• _Work instructions_
In the listing below, locate the lines that hold the string "releases". Copy those lines.

[Start of section]

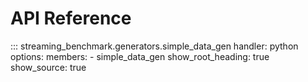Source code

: # API Reference

::: streaming_benchmark.generators.simple_data_gen
    handler: python
    options:
      members:
        - simple_data_gen
      show_root_heading: true
      show_source: true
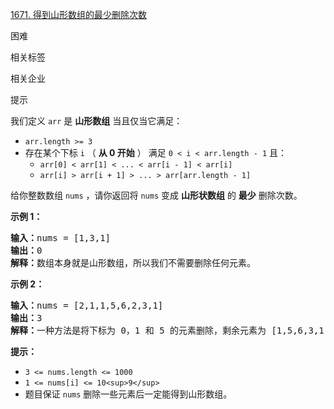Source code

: [1671. 得到山形数组的最少删除次数](https://leetcode.cn/problems/minimum-number-of-removals-to-make-mountain-array/)

困难

相关标签

相关企业

提示

我们定义 `arr` 是 **山形数组** 当且仅当它满足：

* `arr.length >= 3`
* 存在某个下标 `i` （ **从 0 开始** ） 满足 `0 < i < arr.length - 1` 且：
  * `arr[0] < arr[1] < ... < arr[i - 1] < arr[i]`
  * `arr[i] > arr[i + 1] > ... > arr[arr.length - 1]`

给你整数数组 `nums` ，请你返回将 `nums` 变成 **山形状数组** 的 **最少** 删除次数。

**示例 1：**

<pre><b>输入：</b>nums = [1,3,1]
<b>输出：</b>0
<b>解释：</b>数组本身就是山形数组，所以我们不需要删除任何元素。
</pre>

**示例 2：**

<pre><b>输入：</b>nums = [2,1,1,5,6,2,3,1]
<b>输出：</b>3
<b>解释：</b>一种方法是将下标为 0，1 和 5 的元素删除，剩余元素为 [1,5,6,3,1] ，是山形数组。
</pre>

**提示：**

* `3 <= nums.length <= 1000`
* `1 <= nums[i] <= 10<sup>9</sup>`
* 题目保证 `nums` 删除一些元素后一定能得到山形数组。

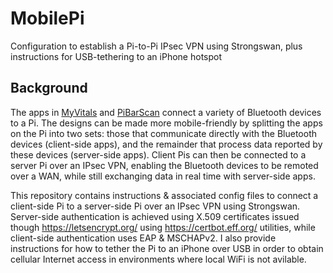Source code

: # MobilePi
Configuration to establish a Pi-to-Pi IPsec VPN using Strongswan, plus instructions for USB-tethering to an iPhone hotspot
## Background
The apps in [MyVitals](https://github.com/glmck13/MyVitals) and [PiBarScan](https://github.com/glmck13/PiBarScan) connect a variety of Bluetooth devices to a Pi.  The designs can be made more mobile-friendly by splitting the apps on the Pi into two sets: those that communicate directly with the Bluetooth devices (client-side apps), and the remainder that process data reported by these devices (server-side apps).  Client Pis can then be connected to a server Pi over an IPsec VPN, enabling the Bluetooth devices to be remoted over a WAN, while still exchanging data in real time with server-side apps.

This repository contains instructions & associated config files to connect a client-side Pi to a server-side Pi over an IPsec VPN using Strongswan.  Server-side authentication is achieved using X.509 certificates issued though https://letsencrypt.org/ using https://certbot.eff.org/ utilities, while client-side authentication uses EAP & MSCHAPv2.  I also provide instructions for how to tether the Pi to an iPhone over USB in order to obtain cellular Internet access in environments where local WiFi is not avilable.

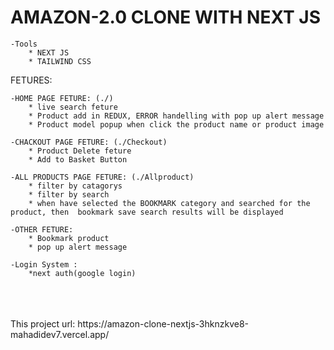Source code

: 
# AMAZON-2.0 CLONE WITH NEXT JS

    -Tools
        * NEXT JS
        * TAILWIND CSS

FETURES: <br/>

    -HOME PAGE FETURE: (./)
        * live search feture
        * Product add in REDUX, ERROR handelling with pop up alert message
        * Product model popup when click the product name or product image
        
    -CHACKOUT PAGE FETURE: (./Checkout)
        * Product Delete feture
        * Add to Basket Button

    -ALL PRODUCTS PAGE FETURE: (./Allproduct)
        * filter by catagorys
        * filter by search
        * when have selected the BOOKMARK category and searched for the product, then  bookmark save search results will be displayed

    -OTHER FETURE:
        * Bookmark product
        * pop up alert message

    -Login System :
        *next auth(google login)


<br/>
<br/>
<br/>
This project url:  https://amazon-clone-nextjs-3hknzkve8-mahadidev7.vercel.app/
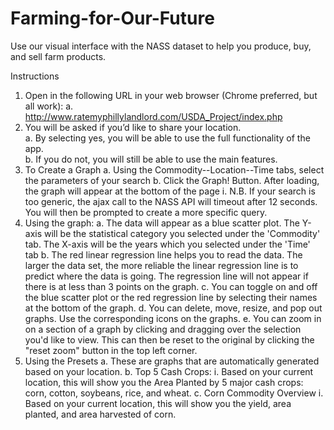 # Farming-for-Our-Future
Use our visual interface with the NASS dataset to help you produce, buy, and sell farm products.

Instructions

1.	Open in the following URL in your web browser (Chrome preferred, but all work):
a.	http://www.ratemyphillylandlord.com/USDA_Project/index.php
2.	You will be asked if you’d like to share your location.  
a.	By selecting yes, you will be able to use the full functionality of the app.  
b.	If you do not, you will still be able to use the main features.
3.	To Create a Graph
a.	Using the Commodity--Location--Time tabs, select the parameters of your search
b.	Click the Graph! Button.  After loading, the graph will appear at the bottom of the page
i.	N.B.  If your search is too generic, the ajax call to the NASS API will timeout after 12 seconds.  You will then be prompted to create a more specific query.
4.	Using the graph:
a.	The data will appear as a blue scatter plot. The Y-axis will be the statistical category you selected under the 'Commodity' tab. The X-axis will be the years which you selected under the 'Time' tab
b.	The red linear regression line helps you to read the data. The larger the data set, the more reliable the linear regression line is to predict where the data is going. The regression line will not appear if there is at less than 3 points on the graph.
c.	You can toggle on and off the blue scatter plot or the red regression line by selecting their names at the bottom of the graph.
d.	You can delete, move, resize, and pop out graphs. Use the corresponding icons on the graphs.
e.	You can zoom in on a section of a graph by clicking and dragging over the selection you'd like to view. This can then be reset to the original by clicking the "reset zoom" button in the top left corner.
5.	Using the Presets
a.	These are graphs that are automatically generated based on your location.
b.	Top 5 Cash Crops:
i.	Based on your current location, this will show you the Area Planted by 5 major cash crops: corn, cotton, soybeans, rice, and wheat.
c.	Corn Commodity Overview
i.	Based on your current location, this will show you the yield, area planted, and area harvested of corn.

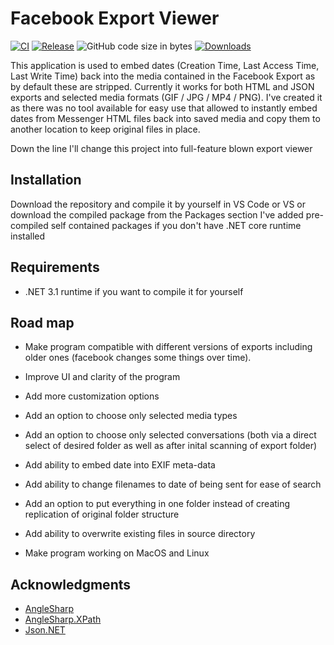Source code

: # Facebook Export Viewer

[![CI](https://github.com/marcin-przywoski/Facebook-Export-Viewer/actions/workflows/CI.yml/badge.svg)](https://github.com/marcin-przywoski/Facebook-Export-Viewer/actions/workflows/CI.yml)
[![Release](https://img.shields.io/github/release/marcin-przywoski/Facebook-Export-Viewer.svg)](https://github.com/marcin-przywoski/Facebook-Export-Viewer/releases)
![GitHub code size in bytes](https://img.shields.io/github/languages/code-size/marcin-przywoski/Facebook-Export-Viewer)
[![Downloads](https://img.shields.io/github/downloads/marcin-przywoski/Facebook-Export-Viewer/total)](https://github.com/marcin-przywoski/Facebook-Export-Viewer/releases)

This application is used to embed dates (Creation Time, Last Access Time, Last Write Time) back into the media contained in the Facebook Export as by default these are stripped. Currently it works for both HTML and JSON exports and selected media formats (GIF / JPG / MP4 / PNG).
I've created it as there was no tool available for easy use that allowed to instantly embed dates from Messenger HTML files back into saved media and copy them to another location to keep original files in place.  

Down the line I'll change this project into full-feature blown export viewer

## Installation

Download the repository and compile it by yourself in VS Code or VS or download the compiled package from the Packages section
I've added pre-compiled self contained packages if you don't have .NET core runtime installed

## Requirements

- .NET 3.1 runtime if you want to compile it for yourself

## Road map

- Make program compatible with different versions of exports including older ones (facebook changes some things over time).

- Improve UI and clarity of the program

- Add more customization options

- Add an option to choose only selected media types

- Add an option to choose only selected conversations (both via a direct select of desired folder as well as after inital scanning of export folder)

- Add ability to embed date into EXIF meta-data

- Add ability to change filenames to date of being sent for ease of search

- Add an option to put everything in one folder instead of creating replication of original folder structure

- Add ability to overwrite existing files in source directory

- Make program working on MacOS and Linux

## Acknowledgments

- [AngleSharp](https://github.com/AngleSharp/AngleSharp)
- [AngleSharp.XPath](https://github.com/AngleSharp/AngleSharp.XPath)
- [Json.NET](https://github.com/JamesNK/Newtonsoft.Json)
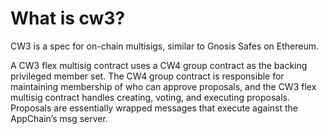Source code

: # What is cw3?

CW3 is a spec for on-chain multisigs, similar to Gnosis Safes on Ethereum.

A CW3 flex multisig contract uses a CW4 group contract as the backing privileged member set. The CW4 group contract is responsible for maintaining membership of who can approve proposals, and the CW3 flex multisig contract handles creating, voting, and executing proposals. Proposals are essentially wrapped messages that execute against the AppChain’s msg server.



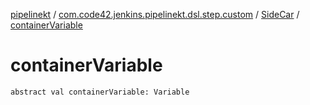 [pipelinekt](../../index.md) / [com.code42.jenkins.pipelinekt.dsl.step.custom](../index.md) / [SideCar](index.md) / [containerVariable](./container-variable.md)

# containerVariable

`abstract val containerVariable: Variable`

[End of section]

• _Solution for this exercise_
[![Release](https://img.shields.io/github/release/marcin-przywoski/Facebook-Export-Viewer.svg)](https://github.com/marcin-przywoski/Facebook-Export-Viewer/releases)
[![Downloads](https://img.shields.io/github/downloads/marcin-przywoski/Facebook-Export-Viewer/total)](https://github.com/marcin-przywoski/Facebook-Export-Viewer/releases)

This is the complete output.